About this task = Going through the data below, find how many lines include the word "details", and reply with that number alone.
++++ Working data ++++
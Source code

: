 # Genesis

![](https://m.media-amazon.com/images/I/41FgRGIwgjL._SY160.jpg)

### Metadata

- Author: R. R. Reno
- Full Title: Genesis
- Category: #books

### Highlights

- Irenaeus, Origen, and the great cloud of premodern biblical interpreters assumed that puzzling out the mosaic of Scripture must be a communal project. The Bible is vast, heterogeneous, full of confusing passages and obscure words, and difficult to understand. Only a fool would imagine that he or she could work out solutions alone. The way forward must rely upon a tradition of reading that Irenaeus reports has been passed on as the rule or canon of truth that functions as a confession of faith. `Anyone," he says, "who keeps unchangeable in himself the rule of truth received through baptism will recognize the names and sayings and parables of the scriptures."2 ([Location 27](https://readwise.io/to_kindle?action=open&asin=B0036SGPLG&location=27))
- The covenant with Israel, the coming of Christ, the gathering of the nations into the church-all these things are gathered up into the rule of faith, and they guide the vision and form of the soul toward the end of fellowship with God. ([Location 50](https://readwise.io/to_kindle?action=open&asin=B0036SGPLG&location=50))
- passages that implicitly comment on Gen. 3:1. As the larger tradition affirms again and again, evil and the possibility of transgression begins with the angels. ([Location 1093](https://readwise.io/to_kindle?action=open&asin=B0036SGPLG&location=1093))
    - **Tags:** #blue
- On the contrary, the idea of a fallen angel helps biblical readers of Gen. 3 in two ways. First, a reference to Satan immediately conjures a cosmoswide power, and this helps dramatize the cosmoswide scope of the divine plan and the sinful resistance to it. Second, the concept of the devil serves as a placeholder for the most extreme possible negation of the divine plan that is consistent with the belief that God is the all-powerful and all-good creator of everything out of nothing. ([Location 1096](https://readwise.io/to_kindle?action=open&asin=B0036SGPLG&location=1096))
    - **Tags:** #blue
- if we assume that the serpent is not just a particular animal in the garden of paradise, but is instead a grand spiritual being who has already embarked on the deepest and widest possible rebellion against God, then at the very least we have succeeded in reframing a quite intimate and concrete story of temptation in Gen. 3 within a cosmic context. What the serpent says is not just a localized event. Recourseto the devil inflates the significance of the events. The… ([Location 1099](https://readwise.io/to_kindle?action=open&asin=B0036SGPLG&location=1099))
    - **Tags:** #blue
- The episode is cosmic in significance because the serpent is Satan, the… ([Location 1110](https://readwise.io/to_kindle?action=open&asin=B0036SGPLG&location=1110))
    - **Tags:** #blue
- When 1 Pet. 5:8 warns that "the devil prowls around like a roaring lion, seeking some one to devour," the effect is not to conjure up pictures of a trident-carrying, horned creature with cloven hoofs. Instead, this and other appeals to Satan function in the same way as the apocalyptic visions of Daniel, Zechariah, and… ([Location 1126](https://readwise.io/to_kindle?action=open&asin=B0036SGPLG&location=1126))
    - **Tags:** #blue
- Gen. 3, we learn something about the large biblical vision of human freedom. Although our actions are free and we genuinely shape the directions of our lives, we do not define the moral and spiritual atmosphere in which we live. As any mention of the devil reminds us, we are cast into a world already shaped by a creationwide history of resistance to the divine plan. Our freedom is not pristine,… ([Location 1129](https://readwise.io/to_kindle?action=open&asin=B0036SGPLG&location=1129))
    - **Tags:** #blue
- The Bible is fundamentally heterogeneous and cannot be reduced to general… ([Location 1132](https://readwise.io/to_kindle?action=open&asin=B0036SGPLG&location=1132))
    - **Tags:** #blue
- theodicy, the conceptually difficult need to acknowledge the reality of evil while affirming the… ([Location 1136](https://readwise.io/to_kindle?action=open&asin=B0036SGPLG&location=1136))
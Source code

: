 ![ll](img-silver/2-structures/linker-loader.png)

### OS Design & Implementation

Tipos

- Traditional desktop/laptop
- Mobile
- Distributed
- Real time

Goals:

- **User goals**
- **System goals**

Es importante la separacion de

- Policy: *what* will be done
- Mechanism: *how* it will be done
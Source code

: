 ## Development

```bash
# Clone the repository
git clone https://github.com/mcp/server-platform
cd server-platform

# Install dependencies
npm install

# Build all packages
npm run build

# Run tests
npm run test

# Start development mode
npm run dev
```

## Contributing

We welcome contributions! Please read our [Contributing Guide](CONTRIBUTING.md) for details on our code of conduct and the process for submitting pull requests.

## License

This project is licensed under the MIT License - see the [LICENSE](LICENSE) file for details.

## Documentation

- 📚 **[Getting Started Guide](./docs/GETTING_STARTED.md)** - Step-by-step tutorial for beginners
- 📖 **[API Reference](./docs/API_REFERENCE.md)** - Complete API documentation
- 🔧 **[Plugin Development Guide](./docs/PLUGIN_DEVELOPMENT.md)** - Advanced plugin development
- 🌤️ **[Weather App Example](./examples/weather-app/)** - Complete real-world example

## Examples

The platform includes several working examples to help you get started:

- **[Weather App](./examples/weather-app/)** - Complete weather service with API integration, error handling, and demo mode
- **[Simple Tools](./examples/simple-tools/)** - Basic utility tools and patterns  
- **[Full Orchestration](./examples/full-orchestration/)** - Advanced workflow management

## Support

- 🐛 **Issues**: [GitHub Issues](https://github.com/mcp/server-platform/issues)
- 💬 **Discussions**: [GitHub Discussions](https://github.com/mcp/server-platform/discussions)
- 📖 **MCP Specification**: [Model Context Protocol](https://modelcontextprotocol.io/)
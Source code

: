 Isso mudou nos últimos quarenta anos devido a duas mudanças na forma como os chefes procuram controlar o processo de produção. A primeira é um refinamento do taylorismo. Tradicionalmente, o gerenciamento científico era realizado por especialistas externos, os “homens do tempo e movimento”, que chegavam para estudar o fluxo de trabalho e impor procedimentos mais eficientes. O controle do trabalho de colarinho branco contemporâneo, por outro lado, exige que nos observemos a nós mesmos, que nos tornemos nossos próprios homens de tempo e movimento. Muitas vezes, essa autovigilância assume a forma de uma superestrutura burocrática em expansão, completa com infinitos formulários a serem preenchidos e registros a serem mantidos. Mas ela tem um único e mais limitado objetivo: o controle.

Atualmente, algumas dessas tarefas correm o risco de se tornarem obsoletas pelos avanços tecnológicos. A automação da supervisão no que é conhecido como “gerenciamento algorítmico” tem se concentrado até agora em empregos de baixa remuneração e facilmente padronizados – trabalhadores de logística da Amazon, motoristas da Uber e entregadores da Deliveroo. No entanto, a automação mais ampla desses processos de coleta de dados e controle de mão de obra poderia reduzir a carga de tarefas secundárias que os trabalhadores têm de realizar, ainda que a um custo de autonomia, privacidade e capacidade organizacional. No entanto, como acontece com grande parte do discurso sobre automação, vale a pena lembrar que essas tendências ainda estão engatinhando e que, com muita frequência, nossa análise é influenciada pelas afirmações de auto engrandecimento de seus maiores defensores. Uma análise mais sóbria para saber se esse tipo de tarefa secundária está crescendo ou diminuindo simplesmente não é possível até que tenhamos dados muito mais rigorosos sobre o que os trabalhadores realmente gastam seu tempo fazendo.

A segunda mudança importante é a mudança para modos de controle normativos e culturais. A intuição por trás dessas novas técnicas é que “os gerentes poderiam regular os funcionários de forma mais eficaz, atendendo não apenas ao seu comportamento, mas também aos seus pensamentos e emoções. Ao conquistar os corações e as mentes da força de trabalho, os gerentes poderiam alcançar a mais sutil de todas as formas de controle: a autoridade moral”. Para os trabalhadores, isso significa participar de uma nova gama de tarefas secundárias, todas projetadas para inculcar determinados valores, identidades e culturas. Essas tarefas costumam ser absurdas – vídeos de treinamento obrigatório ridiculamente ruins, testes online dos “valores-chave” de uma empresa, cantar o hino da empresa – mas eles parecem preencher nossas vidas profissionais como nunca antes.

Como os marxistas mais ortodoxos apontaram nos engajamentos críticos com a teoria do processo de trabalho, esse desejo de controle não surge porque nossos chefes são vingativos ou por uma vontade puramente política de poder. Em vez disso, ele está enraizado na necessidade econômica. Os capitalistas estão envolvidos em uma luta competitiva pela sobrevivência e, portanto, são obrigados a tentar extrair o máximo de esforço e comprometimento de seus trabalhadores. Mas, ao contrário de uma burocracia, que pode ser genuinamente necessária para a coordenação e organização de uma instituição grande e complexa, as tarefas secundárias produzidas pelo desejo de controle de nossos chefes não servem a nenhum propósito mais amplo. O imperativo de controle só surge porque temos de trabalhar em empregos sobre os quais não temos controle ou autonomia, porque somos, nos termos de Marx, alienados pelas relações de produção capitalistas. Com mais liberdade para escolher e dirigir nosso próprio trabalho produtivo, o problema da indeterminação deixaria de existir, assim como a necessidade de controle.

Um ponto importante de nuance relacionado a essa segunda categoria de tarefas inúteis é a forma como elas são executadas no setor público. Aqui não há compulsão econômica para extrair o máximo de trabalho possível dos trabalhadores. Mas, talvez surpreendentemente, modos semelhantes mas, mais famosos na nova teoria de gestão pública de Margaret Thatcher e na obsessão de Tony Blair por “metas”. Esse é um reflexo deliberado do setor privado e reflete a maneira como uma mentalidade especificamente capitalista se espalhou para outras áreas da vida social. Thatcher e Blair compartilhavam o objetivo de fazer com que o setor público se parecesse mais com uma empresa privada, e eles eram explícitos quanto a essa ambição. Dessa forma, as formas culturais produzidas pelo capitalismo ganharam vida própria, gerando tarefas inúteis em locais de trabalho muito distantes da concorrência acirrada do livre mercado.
++++
Solution = 2